Elastic solver convergence with force boundary conditions

[pascals]

Dear Elmer community,

I want to impose static uniform boundary conditions (stress imposed) to a cubic sample composed of two different elastic materials (see attached mesh of a small example). The final objective is to homogenize the elastic properties of the sample. I was already able to run a simulation with kinematic uniform boundary conditions (displacement imposed boundary conditions) but I encounter convergence problems with the static uniform BC.

One example of these static uniform boundary conditions is uniaxial tension in X direction with free lateral boundaries (Y, Z).
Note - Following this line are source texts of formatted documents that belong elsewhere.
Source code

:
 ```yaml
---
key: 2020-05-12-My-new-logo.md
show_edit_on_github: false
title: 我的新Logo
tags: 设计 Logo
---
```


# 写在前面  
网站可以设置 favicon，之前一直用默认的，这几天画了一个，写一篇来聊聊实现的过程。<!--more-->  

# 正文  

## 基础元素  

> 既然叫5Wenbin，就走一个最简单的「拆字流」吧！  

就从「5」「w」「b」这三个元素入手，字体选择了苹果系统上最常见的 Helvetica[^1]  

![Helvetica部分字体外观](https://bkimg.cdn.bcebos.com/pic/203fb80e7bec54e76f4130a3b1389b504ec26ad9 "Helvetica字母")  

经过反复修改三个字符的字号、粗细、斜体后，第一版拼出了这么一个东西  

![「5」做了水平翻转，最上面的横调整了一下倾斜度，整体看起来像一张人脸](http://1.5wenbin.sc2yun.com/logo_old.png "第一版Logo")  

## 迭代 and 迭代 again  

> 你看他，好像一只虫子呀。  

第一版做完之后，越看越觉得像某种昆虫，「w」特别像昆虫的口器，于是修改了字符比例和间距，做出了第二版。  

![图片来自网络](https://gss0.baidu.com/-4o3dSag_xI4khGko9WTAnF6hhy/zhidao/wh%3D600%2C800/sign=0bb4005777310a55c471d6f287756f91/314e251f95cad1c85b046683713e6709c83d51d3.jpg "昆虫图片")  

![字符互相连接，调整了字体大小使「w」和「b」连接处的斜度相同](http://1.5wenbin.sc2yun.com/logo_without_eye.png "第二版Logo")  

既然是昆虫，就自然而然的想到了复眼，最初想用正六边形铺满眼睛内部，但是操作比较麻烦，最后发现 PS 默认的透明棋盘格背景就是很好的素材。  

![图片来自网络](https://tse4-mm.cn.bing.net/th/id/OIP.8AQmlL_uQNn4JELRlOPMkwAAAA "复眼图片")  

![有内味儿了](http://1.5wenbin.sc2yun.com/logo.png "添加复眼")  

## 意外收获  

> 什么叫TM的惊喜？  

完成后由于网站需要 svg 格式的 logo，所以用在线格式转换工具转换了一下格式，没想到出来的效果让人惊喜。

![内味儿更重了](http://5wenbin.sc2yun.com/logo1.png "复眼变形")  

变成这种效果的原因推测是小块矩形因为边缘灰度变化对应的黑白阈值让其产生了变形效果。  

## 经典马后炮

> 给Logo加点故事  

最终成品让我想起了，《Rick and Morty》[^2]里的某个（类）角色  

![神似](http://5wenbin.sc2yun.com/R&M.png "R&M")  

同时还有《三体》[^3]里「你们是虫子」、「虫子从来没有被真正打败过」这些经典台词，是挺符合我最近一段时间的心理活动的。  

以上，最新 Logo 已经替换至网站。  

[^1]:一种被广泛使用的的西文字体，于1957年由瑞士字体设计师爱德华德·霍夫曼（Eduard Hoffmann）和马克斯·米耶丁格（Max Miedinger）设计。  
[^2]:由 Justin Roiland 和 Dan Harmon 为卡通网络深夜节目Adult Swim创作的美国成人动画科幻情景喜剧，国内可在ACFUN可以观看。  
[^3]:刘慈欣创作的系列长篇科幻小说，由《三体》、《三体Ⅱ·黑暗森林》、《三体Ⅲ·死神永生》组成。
To apply that, I set two opposite forces in X direction on the top and bottom of the sample. In addition, to make the problem well-posed (that's what I imagine ?), I fix all the displacements of one node to 0.

Code: Select all

Boundary Condition 1
	Name = "x-"
	Target Boundaries(1) = 1
	Force 1 = -0.01
	Force 2 = 0.0
	Force 3 = 0.0
End

Boundary Condition 2
	Name = "x+"
	Target Boundaries(1) = 2
	Force 1 = 0.01
	Force 2 = 0.0
	Force 3 = 0.0
End

Boundary Condition 3
	Name = "Fixed node"
	Target Coordinates(3) = 0., 0., 0.
	Displacement 1 = 0.
	Displacement 2 = 0.
	Displacement 3 = 0.
End

My problem is that the iterative solver (BiCGStab with ILU0 pre-conditionner) does not converge or diverges. On the example attached to this post (sif and mesh), I have the following convergence:
100 0.2348E-02
200 0.1791E-02
300 0.1364E-02
400 0.4827E+00
500 0.8043E+03
600 0.3446E+10
700 0.5393E+16
800 0.2217E+19
817 0.3133E+21

Why does the solver not converge ? Is the problem ill-posed ? I am also not sure of what is set with Force 1 = 0.01, is that total force 0.01 distributed smartly on all nodes of the target boundary ?

I have tried with finer meshes, the convergence is very very very slow, 1e-2 after 1500 iterations, but no divergence observed.

Thanks for your help !

PS: I run Elmer on a virtual machine (linux Mint) on a MacBook pro.

[raback]

Try better preconditioner, like ILU2. -P

[pascals]

Thanks for the advice.

I have tried different ILUX

With ILU1, ILU2, ILU4 and the itersolver value diverged.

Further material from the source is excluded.